Quello dell’Adamello si sta trasformando in un ghiacciaio “temperato”
Stiamo studiando il ghiacciaio dell’Adamello. I ghiacciai delle medie e basse latitudini stanno assumendo sempre più carattere di ghiacciai temperati, cioè ghiacciai che fondono parzialmente durante il periodo estivo e in cui l’acqua percolante è in grado di asportare il contenuto chimico del ghiaccio, invalidando le analisi isotopiche e chimiche. Per questo motivo, i ghiacciai temperati sono stati considerati archivi climatici di secondaria importanza rispetto ai ghiacciai “freddi” in cui la temperatura è sempre significativamente al di sotto del punto di fusione. Tuttavia, recenti studi hanno rivelato che alcuni ghiacciai temperati sono in grado di preservare record climatici basati su particelle insolubili relativamente “grandi”, che non vengono dislocate dall’acqua di fusione.
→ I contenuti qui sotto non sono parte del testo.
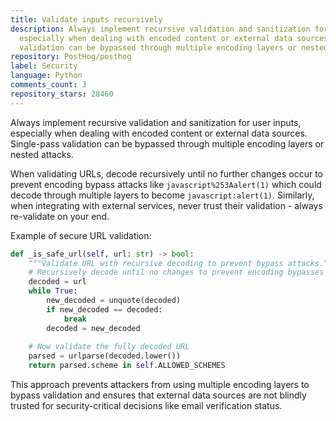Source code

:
 ```yaml
---
title: Validate inputs recursively
description: Always implement recursive validation and sanitization for user inputs,
  especially when dealing with encoded content or external data sources. Single-pass
  validation can be bypassed through multiple encoding layers or nested attacks.
repository: PostHog/posthog
label: Security
language: Python
comments_count: 3
repository_stars: 28460
---
```


Always implement recursive validation and sanitization for user inputs, especially when dealing with encoded content or external data sources. Single-pass validation can be bypassed through multiple encoding layers or nested attacks.

When validating URLs, decode recursively until no further changes occur to prevent encoding bypass attacks like `javascript%253Aalert(1)` which could decode through multiple layers to become `javascript:alert(1)`. Similarly, when integrating with external services, never trust their validation - always re-validate on your end.

Example of secure URL validation:
```python
def _is_safe_url(self, url: str) -> bool:
    """Validate URL with recursive decoding to prevent bypass attacks."""
    # Recursively decode until no changes to prevent encoding bypasses
    decoded = url
    while True:
        new_decoded = unquote(decoded)
        if new_decoded == decoded:
            break
        decoded = new_decoded
    
    # Now validate the fully decoded URL
    parsed = urlparse(decoded.lower())
    return parsed.scheme in self.ALLOWED_SCHEMES
```

This approach prevents attackers from using multiple encoding layers to bypass validation and ensures that external data sources are not blindly trusted for security-critical decisions like email verification status.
È questo il caso del ghiacciaio dell’Adamello, il più esteso delle Alpi italiane. Nel 2021, una carota di ghiaccio lunga 224 m è stata estratta dal Pian di Neve, il plateau sommitale del ghiacciaio dell’Adamello. Lo studio preliminare della carota ha messo in evidenza come nel ghiaccio si conservino, per ogni anno, un livello autunnale-invernale costituito quasi esclusivamente da ghiaccio e un livello primaverile-estivo ricchissimo sia di polveri (frammenti microscopici di rocce e occasionali vetri vulcanici) che di particelle vegetali. Queste ultime sono per lo più costituite da polline, spore di felci e di funghi, microcarboni, diatomee e fitoliti. Data la ricchezza di particolato, si è scelto di adottare un approccio nuovo per lo studio di questa carota di ghiaccio e di contare tutte le particelle contemporaneamente.
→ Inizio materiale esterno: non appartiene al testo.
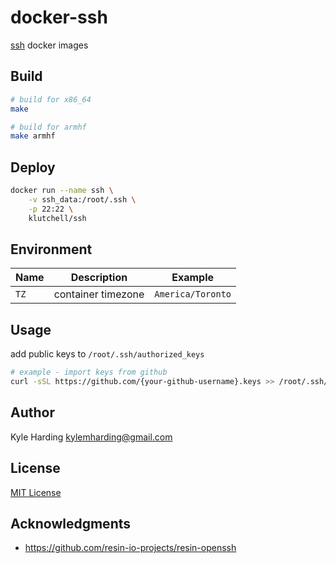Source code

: # docker-ssh

[ssh](https://www.ssh.com/ssh/) docker images

## Build

```bash
# build for x86_64
make

# build for armhf
make armhf
```

## Deploy

```bash
docker run --name ssh \
    -v ssh_data:/root/.ssh \
    -p 22:22 \
    klutchell/ssh
```

## Environment

|Name|Description|Example|
|---|---|---|
|`TZ`|container timezone|`America/Toronto`|

## Usage

add public keys to `/root/.ssh/authorized_keys`

```bash
# example - import keys from github
curl -sSL https://github.com/{your-github-username}.keys >> /root/.ssh/authorized_keys
```

## Author

Kyle Harding <kylemharding@gmail.com>

## License

[MIT License](./LICENSE)

## Acknowledgments

* https://github.com/resin-io-projects/resin-openssh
Questo metodo richiede molto tempo ma fornisce una quantità rilevante di dati che permettono di interpretare, stagione per stagione, gli eventi accaduti nell’intorno del ghiacciaio e anche a maggior distanza. Quanto fatto finora ha permesso di ricostruire variazioni di vegetazione e occasionali incendi avvenuti nell’intorno del ghiacciaio oltre ad eventi di trasporto dal deserto del Sahara, che portano polveri, polline, diatomee, fitoliti e spicole di spugne. Questo studio mostra le potenzialità dei ghiacciai temperati e ne rivaluta l’importanza in un contesto di riscaldamento globale.